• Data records
______
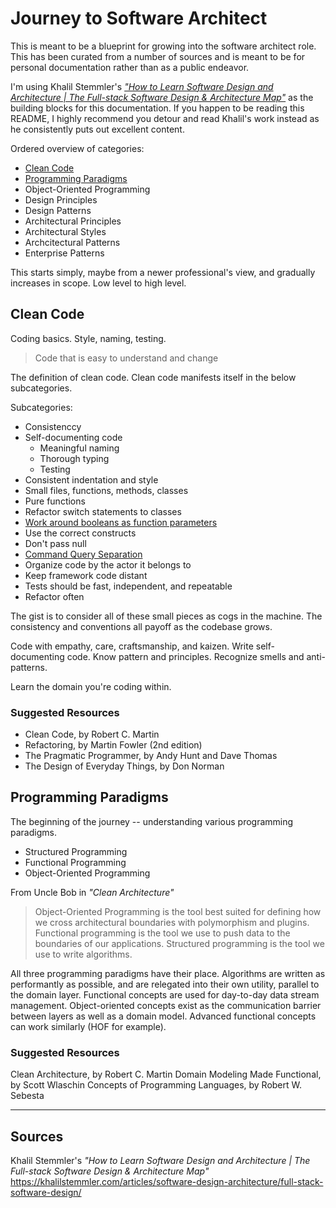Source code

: # Journey to Software Architect
This is meant to be a blueprint for growing into the software architect role.  This has been curated from a number of sources and is meant to be for personal documentation rather than as a public endeavor.  

I'm using Khalil Stemmler's _["How to Learn Software Design and Architecture | The Full-stack Software Design & Architecture Map"](https://khalilstemmler.com/articles/software-design-architecture/full-stack-software-design/)_ as the building blocks for this documentation.  If you happen to be reading this README, I highly recommend you detour and read Khalil's work instead as he consistently puts out excellent content.

Ordered overview of categories:
- [Clean Code](#clean-code)
- [Programming Paradigms](#programming-paradigms)
- Object-Oriented Programming
- Design Principles
- Design Patterns
- Architectural Principles
- Architectural Styles
- Archcitectural Patterns
- Enterprise Patterns

This starts simply, maybe from a newer professional's view, and gradually increases in scope.  Low level to high level.

## Clean Code
Coding basics.  Style, naming, testing.

> Code that is easy to understand and change

The definition of clean code.  Clean code manifests itself in the below subcategories. 

Subcategories:
- Consistenccy
- Self-documenting code
  - Meaningful naming
  - Thorough typing
  - Testing
- Consistent indentation and style
- Small files, functions, methods, classes
- Pure functions
- Refactor switch statements to classes
- [Work around booleans as function parameters](https://medium.com/@amlcurran/clean-code-the-curse-of-a-boolean-parameter-c237a830b7a3https://medium.com/@amlcurran/clean-code-the-curse-of-a-boolean-parameter-c237a830b7a3)
- Use the correct constructs
- Don't pass null
- [Command Query Separation](https://martinfowler.com/bliki/CommandQuerySeparation.html)
- Organize code by the actor it belongs to
- Keep framework code distant
- Tests should be fast, independent, and repeatable
- Refactor often

The gist is to consider all of these small pieces as cogs in the machine.  The consistency and conventions all payoff as the codebase grows.  

Code with empathy, care, craftsmanship, and kaizen.  Write self-documenting code.  Know pattern and principles.  Recognize smells and anti-patterns.

Learn the domain you're coding within.

### Suggested Resources
- Clean Code, by Robert C. Martin
- Refactoring, by Martin Fowler (2nd edition)
- The Pragmatic Programmer, by Andy Hunt and Dave Thomas
- The Design of Everyday Things, by Don Norman

## Programming Paradigms
The beginning of the journey -- understanding various programming paradigms.

- Structured Programming
- Functional Programming
- Object-Oriented Programming

From Uncle Bob in _"Clean Architecture"_
> Object-Oriented Programming is the tool best suited for defining how we cross architectural boundaries with polymorphism and plugins.  Functional programming is the tool we use to push data to the boundaries of our applications.  Structured programming is the tool we use to write algorithms.

All three programming paradigms have their place.  Algorithms are written as performantly as possible, and are relegated into their own utility, parallel to the domain layer.  Functional concepts are used for day-to-day data stream management.  Object-oriented concepts exist as the communication barrier between layers as well as a domain model.  Advanced functional concepts can work similarly (HOF for example).

### Suggested  Resources
Clean Architecture, by Robert C. Martin
Domain Modeling Made Functional, by Scott Wlaschin
Concepts of Programming Languages, by Robert W. Sebesta
___

## Sources
Khalil Stemmler's _"How to Learn Software Design and Architecture | The Full-stack Software Design & Architecture Map"_
https://khalilstemmler.com/articles/software-design-architecture/full-stack-software-design/

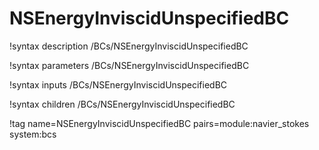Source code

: # NSEnergyInviscidUnspecifiedBC

!syntax description /BCs/NSEnergyInviscidUnspecifiedBC

!syntax parameters /BCs/NSEnergyInviscidUnspecifiedBC

!syntax inputs /BCs/NSEnergyInviscidUnspecifiedBC

!syntax children /BCs/NSEnergyInviscidUnspecifiedBC

!tag name=NSEnergyInviscidUnspecifiedBC pairs=module:navier_stokes system:bcs
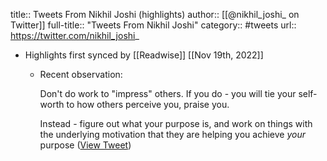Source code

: title:: Tweets From Nikhil Joshi (highlights)
author:: [[@nikhil_joshi_ on Twitter]]
full-title:: "Tweets From Nikhil Joshi"
category:: #tweets
url:: https://twitter.com/nikhil_joshi_

- Highlights first synced by [[Readwise]] [[Nov 19th, 2022]]
	- Recent observation:
	  
	  Don't do work to "impress" others. If you do - you will tie your self-worth to how others perceive you, praise you. 
	  
	  Instead - figure out what your purpose is, and work on things with the underlying motivation that they are helping you achieve *your* purpose ([View Tweet](https://twitter.com/nikhil_joshi_/status/1414662294261309440))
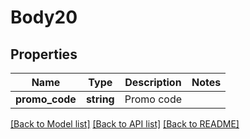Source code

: # Body20

## Properties
Name | Type | Description | Notes
------------ | ------------- | ------------- | -------------
**promo_code** | **string** | Promo code | 

[[Back to Model list]](../README.md#documentation-for-models) [[Back to API list]](../README.md#documentation-for-api-endpoints) [[Back to README]](../README.md)


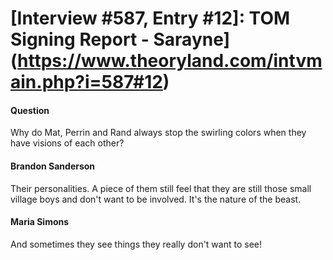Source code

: # [Interview #587, Entry #12]: TOM Signing Report - Sarayne](https://www.theoryland.com/intvmain.php?i=587#12)

#### Question

Why do Mat, Perrin and Rand always stop the swirling colors when they have visions of each other?

#### Brandon Sanderson

Their personalities. A piece of them still feel that they are still those small village boys and don't want to be involved. It's the nature of the beast.

#### Maria Simons

And sometimes they see things they really don't want to see!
______
• Task directions
Look above for the line with "- Archcitectural Patterns" and the line with "- Keep framework code distant". Retype those two lines and every line between them exactly, adding nothing.

• Task solution
- Archcitectural Patterns
- Enterprise Patterns

This starts simply, maybe from a newer professional's view, and gradually increases in scope.  Low level to high level.

## Clean Code
Coding basics.  Style, naming, testing.

> Code that is easy to understand and change

The definition of clean code.  Clean code manifests itself in the below subcategories. 

Subcategories:
- Consistenccy
- Self-documenting code
  - Meaningful naming
  - Thorough typing
  - Testing
- Consistent indentation and style
- Small files, functions, methods, classes
- Pure functions
- Refactor switch statements to classes
- [Work around booleans as function parameters](https://medium.com/@amlcurran/clean-code-the-curse-of-a-boolean-parameter-c237a830b7a3https://medium.com/@amlcurran/clean-code-the-curse-of-a-boolean-parameter-c237a830b7a3)
- Use the correct constructs
- Don't pass null
- [Command Query Separation](https://martinfowler.com/bliki/CommandQuerySeparation.html)
- Organize code by the actor it belongs to
- Keep framework code distant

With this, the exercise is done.